Data published by HMRC showed that “employment issues” accounted for nearly £1.4bn of ‘tax under consideration’ – an estimate used by government officials to focus on the most significant tax risks associated with the UK’s largest businesses. Penny Simmons of Pinsent Masons said the figure suggested that HMRC is likely to be concerned that a number of firms are underpaying employers’ National Insurance contributions by classifying some of their workers as self-employed when they should be employees for tax purposes.
These so-called ‘hidden employees’ include workers who are paid by businesses on a self-employed basis, as well as those who are paid through a personal service company (PSC) and fall within the tax rules for off-payroll workers – known as IR35 rules. The government changed IR35 rules in April 2021, imposing tax and compliance risks on large and medium sized businesses when engaging individuals through PSCs. Previously, the contractor was responsible for applying IR35 and paying any employment taxes that were due.
Businesses should ensure they have robust on-boarding procedures in place and are applying the IR35 rules correctly, whilst also having a process for making comprehensive employment tax status determinations for all workers to be paid on a self-employed basis.
Simmons said the new figures for tax under consideration suggested that officials believe that many large businesses are still not applying the IR35 rules correctly. She added that HMRC might also be questioning whether businesses should be paying individuals on a self-employed basis even when the IR35 rules don’t apply because the workers are not engaged through PSCs.
Simmons said: “The test for determining whether an individual is an employee for tax purposes is complicated and can be difficult to apply, creating an additional and unwelcome layer of complexity for businesses. There is no single test – rather a business needs to consider a number of factors. Undoubtedly, this means that in some cases, even when a business believes that it has applied the test correctly, HMRC may still disagree with the tax status determination.”
She added: “Large businesses need to review how they engage off-payroll workers and manage employment tax risks.
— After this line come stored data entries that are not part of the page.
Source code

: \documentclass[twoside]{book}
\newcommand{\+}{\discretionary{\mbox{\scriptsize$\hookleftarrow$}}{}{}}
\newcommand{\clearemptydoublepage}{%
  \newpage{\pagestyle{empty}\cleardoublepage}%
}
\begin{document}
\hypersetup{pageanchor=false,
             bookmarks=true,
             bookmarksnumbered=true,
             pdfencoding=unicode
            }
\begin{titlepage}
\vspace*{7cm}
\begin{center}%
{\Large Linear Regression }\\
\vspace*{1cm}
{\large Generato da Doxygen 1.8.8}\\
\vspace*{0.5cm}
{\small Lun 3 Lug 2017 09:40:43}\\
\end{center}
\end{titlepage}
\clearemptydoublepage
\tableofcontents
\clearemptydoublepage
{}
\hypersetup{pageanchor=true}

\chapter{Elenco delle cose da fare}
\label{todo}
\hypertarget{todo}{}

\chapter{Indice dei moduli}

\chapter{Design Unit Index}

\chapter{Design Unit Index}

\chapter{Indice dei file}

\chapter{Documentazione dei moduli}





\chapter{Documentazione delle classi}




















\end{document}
Businesses should ensure they have robust on-boarding procedures in place and are applying the IR35 rules correctly, whilst also having a process for making comprehensive employment tax status determinations for all workers to be paid on a self-employed basis.”
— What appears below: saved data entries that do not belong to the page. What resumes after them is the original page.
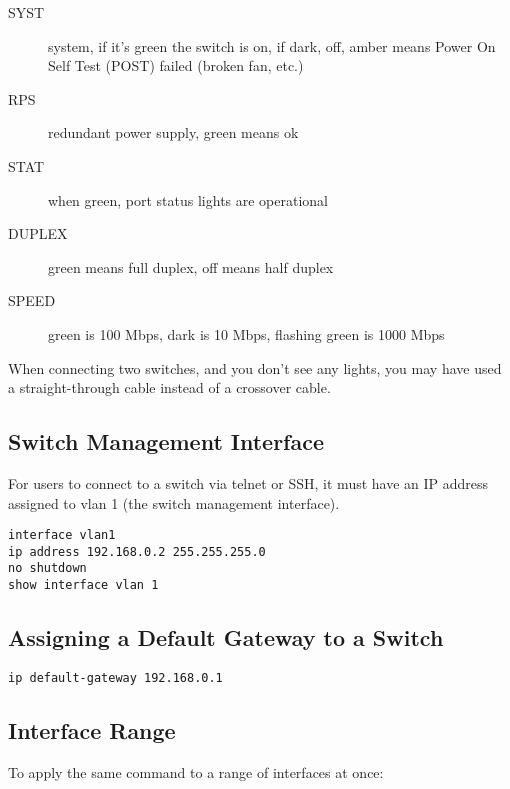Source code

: \begin{description}

\item[SYST]
system, if it's green the switch is on, if dark, off, amber means
Power On Self Test (POST) failed (broken fan, etc.)

\item[RPS]
redundant power supply, green means ok

\item[STAT]
when green, port status lights are operational

\item[DUPLEX]
green means full duplex, off means half duplex

\item[SPEED]
green is 100 Mbps, dark is 10 Mbps, flashing green is 1000 Mbps

\end{description}

When connecting two switches, and you don't see any lights, you may have used
a straight-through cable instead of a crossover cable.\\

\subsection{Switch Management Interface}

For users to connect to a switch via telnet or SSH, it must have an IP address
assigned to vlan 1 (the switch management interface).

\begin{verbatim}
interface vlan1
ip address 192.168.0.2 255.255.255.0
no shutdown
show interface vlan 1
\end{verbatim}

\subsection{Assigning a Default Gateway to a Switch}

\begin{verbatim}
ip default-gateway 192.168.0.1
\end{verbatim}

\subsection{Interface Range}

To apply the same command to a range of interfaces at once:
Steven Porter of Pinsent Masons said that businesses who engage large numbers of contractors – either through PSCs or as self-employed individuals – run the risk of HMRC investigations and potential penalties. In recent months, HMRC has levied penalties on businesses that have misapplied the IR35 rules, having given them 12 months’ grace period following the rule changes.
Porter added: “Off-payroll workers are one of HMRC’s biggest priorities at the moment – even businesses that have sought to comply with the IR35 rules are finding themselves in the crosshairs. HMRC believes it may be missing out on more than a billion pounds a year from large businesses that are paying workers on a self-employed basis. Figures on that scale will push off-payroll workers to the front of the queue when it comes to HMRC opening investigations.